Last night we saw a plethora (love it when I can use that word) of dense visual integration. Simplify. Remember this criteria: the image improves your ability to reach an emotional response or a cognitive consequence. Also, remember the impact of good design and composition, the rule of thirds, frame forces and vectors. 

Use text as if every letter were precious. Single words have more impact than entire quotations. If you're going to speak it, it doesn't need to be spelled out before your audience as well. 

For example: my credo is from a poem by Thomas Paine, It reads:

"Were life a gift, we have an obligation
Were love a magic spell, we need a rite;
And were all truth for us, one with illusion,
We have need for someone else’s sight.
Were there a door to life we could not open,
Who kept it closed might ask us for a fee;
Were heaven held by incorporation,
No doubt it’s stock would not be wholly free.
It is our fear that gives away our freedom;
It is our doubt that keeps full love away;
Our willing ignorance prevents our wisdom;
These are the only costs that we must pay."

It's the last four lines that have the impact I want to make for my audience, and what I speak to specifically in my own Hip-Pocket speech, so the words I'd use to punch the meaning are fear, doubt, and ignorance. That's all that appears in the integration. 



Energy
Your ability to engage your audience through your non-verbal dynamics; movement, specifically during your transitions.

We redefined anxiety in class last night as energy, more fitting, I think. What is measured here is your ability to bifurcate and manage your non-verbal dynamics, how you move, gesture, express, and breathe. 


Persuasive Appeal
Your ability to create an ideological turn and/or motivate your audience to a specific call to action using identified appeals.

You'll be attempting to appeal on a thinky or a feely level, hopefully both. Look at your propositions, identify which values they address, or even introduce, then ask yourself how you're going to resonate those values via your content in the hearts and minds of your audience. 


Structure
Your presentation is set up with an attention-getting step, a declarative thesis and supporting propositions, transitions, backed and cited claims, and a conclusion with a call-to-action that wraps back to your attention-getting step.

I'll be looking for all of this; Remember, any claim you make without backing it up is plagiarism. 


Delivery
Your articulation and enunciation, your use of gestures to support your points and emphasis, your control of movement and your bifurcation.

Tuh, fer, gonna, wool... heard them all last night. Don't want to hear them again. These are deeply imbedded speech habits that will only change if you eradicate them from your day-to-day speaking. 

Remember dynamics, tone, volume, rate, speed, pitch. Remember meaning more than you remember the words. If you can feel it, you can express it. Interesting thing here as we watched those of you deliver a rote presentation last night: When you're struggling for the words, around 70% of your message is lost from the lack of non-verbal expression. When you have meaning, your whole body communicates. 


Stretch
The progress you've made since your first attention-please speech.

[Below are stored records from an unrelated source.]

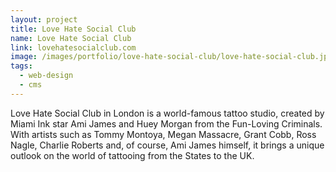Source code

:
 ```yaml
---
layout: project
title: Love Hate Social Club
name: Love Hate Social Club
link: lovehatesocialclub.com
image: /images/portfolio/love-hate-social-club/love-hate-social-club.jpg
tags:
  - web-design
  - cms
---
```

Love Hate Social Club in London is a world-famous tattoo studio, created by Miami Ink star Ami James and Huey Morgan from the Fun-Loving Criminals. With artists such as Tommy Montoya, Megan Massacre, Grant Cobb, Ross Nagle, Charlie Roberts and, of course, Ami James himself, it brings a unique outlook on the world of tattooing from the States to the UK.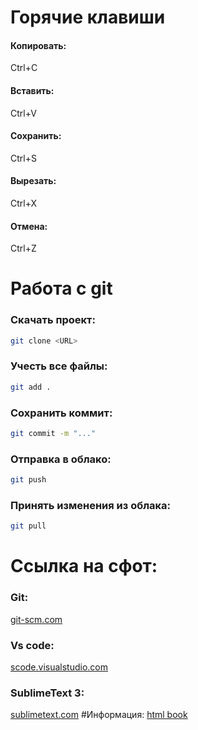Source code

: # Горячие клавиши
#### Копировать:
 Ctrl+C
#### Вставить: 
Ctrl+V
#### Сохранить:
 Ctrl+S
#### Вырезать:
 Ctrl+X
#### Отмена:
 Ctrl+Z

# Работа с git
### Скачать проект:
```bash
git clone <URL>
```
### Учесть все файлы:
```bash
git add .
```
### Сохранить коммит:
```bash
git commit -m "..."
```
### Отправка в облако:
```bash
git push
```
### Принять изменения из облака:
```bash
git pull
```


# Ссылка на сфот:
### Git:
[git-scm.com](https://git-scm.com/)
### Vs code:
[scode.visualstudio.com](https://code.visualstudio.com/)
### SublimeText 3:
[sublimetext.com](https://www.sublimetext.com/3)
#Информация:
[html book](https://html5book.ru/css3-animator/)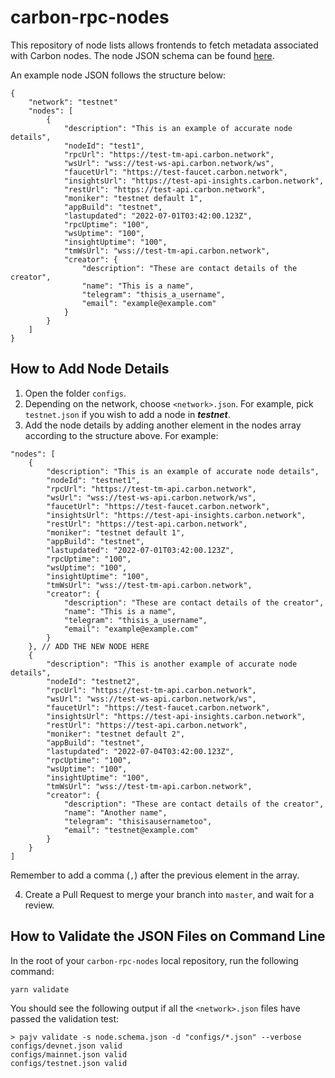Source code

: # carbon-rpc-nodes

This repository of node lists allows frontends to fetch metadata associated with Carbon nodes.
The node JSON schema can be found [here](/node.schema.json).

An example node JSON follows the structure below:

```
{
    "network": "testnet"
    "nodes": [
        {
            "description": "This is an example of accurate node details",
            "nodeId": "test1",
            "rpcUrl": "https://test-tm-api.carbon.network",
            "wsUrl": "wss://test-ws-api.carbon.network/ws",
            "faucetUrl": "https://test-faucet.carbon.network",
            "insightsUrl": "https://test-api-insights.carbon.network",
            "restUrl": "https://test-api.carbon.network",
            "moniker": "testnet default 1",
            "appBuild": "testnet",
            "lastupdated": "2022-07-01T03:42:00.123Z",
            "rpcUptime": "100",
            "wsUptime": "100",
            "insightUptime": "100",
            "tmWsUrl": "wss://test-tm-api.carbon.network",
            "creator": {
                "description": "These are contact details of the creator",
                "name": "This is a name",
                "telegram": "thisis_a_username",
                "email": "example@example.com"
            }
        }
    ]
}
```

## How to Add Node Details
1. Open the folder `configs`.
2. Depending on the network, choose `<network>.json`. For example, pick `testnet.json` if you wish to add a node in ***testnet***.
3. Add the node details by adding another element in the nodes array according to the structure above. For example:

```
"nodes": [
    {
        "description": "This is an example of accurate node details",
        "nodeId": "testnet1",
        "rpcUrl": "https://test-tm-api.carbon.network",
        "wsUrl": "wss://test-ws-api.carbon.network/ws",
        "faucetUrl": "https://test-faucet.carbon.network",
        "insightsUrl": "https://test-api-insights.carbon.network",
        "restUrl": "https://test-api.carbon.network",
        "moniker": "testnet default 1",
        "appBuild": "testnet",
        "lastupdated": "2022-07-01T03:42:00.123Z",
        "rpcUptime": "100",
        "wsUptime": "100",
        "insightUptime": "100",
        "tmWsUrl": "wss://test-tm-api.carbon.network",
        "creator": {
            "description": "These are contact details of the creator",
            "name": "This is a name",
            "telegram": "thisis_a_username",
            "email": "example@example.com"
        }
    }, // ADD THE NEW NODE HERE
    {
        "description": "This is another example of accurate node details",
        "nodeId": "testnet2",
        "rpcUrl": "https://test-tm-api.carbon.network",
        "wsUrl": "wss://test-ws-api.carbon.network/ws",
        "faucetUrl": "https://test-faucet.carbon.network",
        "insightsUrl": "https://test-api-insights.carbon.network",
        "restUrl": "https://test-api.carbon.network",
        "moniker": "testnet default 2",
        "appBuild": "testnet",
        "lastupdated": "2022-07-04T03:42:00.123Z",
        "rpcUptime": "100",
        "wsUptime": "100",
        "insightUptime": "100",
        "tmWsUrl": "wss://test-tm-api.carbon.network",
        "creator": {
            "description": "These are contact details of the creator",
            "name": "Another name",
            "telegram": "thisisausernametoo",
            "email": "testnet@example.com"
        }
    }
]
```

Remember to add a comma (`,`) after the previous element in the array.

4. Create a Pull Request to merge your branch into `master`, and wait for a review.

## How to Validate the JSON Files on Command Line
In the root of your `carbon-rpc-nodes` local repository, run the following command:
```
yarn validate
```
You should see the following output if all the `<network>.json` files have passed the validation test:
```
> pajv validate -s node.schema.json -d "configs/*.json" --verbose
configs/devnet.json valid
configs/mainnet.json valid
configs/testnet.json valid
```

I'll let you be the judge here. 


Questions? Good. Post them in the comments section below, email them to me at comm4020@gmail.com, leave a voice message at 652-7801, or write them in the snow outside my office window.

You will be stupefying.

The Assessment Rubric

For your outside assignment, the speech you deliver to an audience of eight or more, create a rubric through which your audience can assess your presentation. You can interpret your own scale of evaluation, ranking evaluation measure 1 through 5, five being marvelous, one being "let's see what we can do to keep you from embarrassing yourself again," or something along that line

Create stems that assess the areas in which you want to improve. These areas may include the following:

Delivery
Consider areas such as tone, rate, enunciation, volume, movement, contact 

Structure
Consider areas such as organization, sign-posting, a declarative thesis, transitions, AGS plus tie to AGS in conclusion, order

Visual Integration
Consider production organization of images and terms, image impact, control of visuals, integration of source citations 

Audience Address and Adaptation
Consider inclusion, appropriate topic selection, managing noise, adapting to physical context, "pinging" and bifuraction.

Credibility
Consider backing all claims with sources either verbally or visually, charisma, character, and competency.

So, if I were creating a rubric, it might look something like this:

1.The speaker's volume and rate in their delivery made the presentation easy to listen to and understand


Not at All           Seldom        Sometimes         Most of the Time       Always
                1                     2                   3                          4                        5

2. The images used in the presentation related well to the speaker's message, conveying emotion. 

Unrelated          Seldom Related           Related           Effective             Powerful
           1                           2                          3                     4                        5

...and so on. Build your rubric to address where you feel you want to improve, or where you're unsure how you're performing.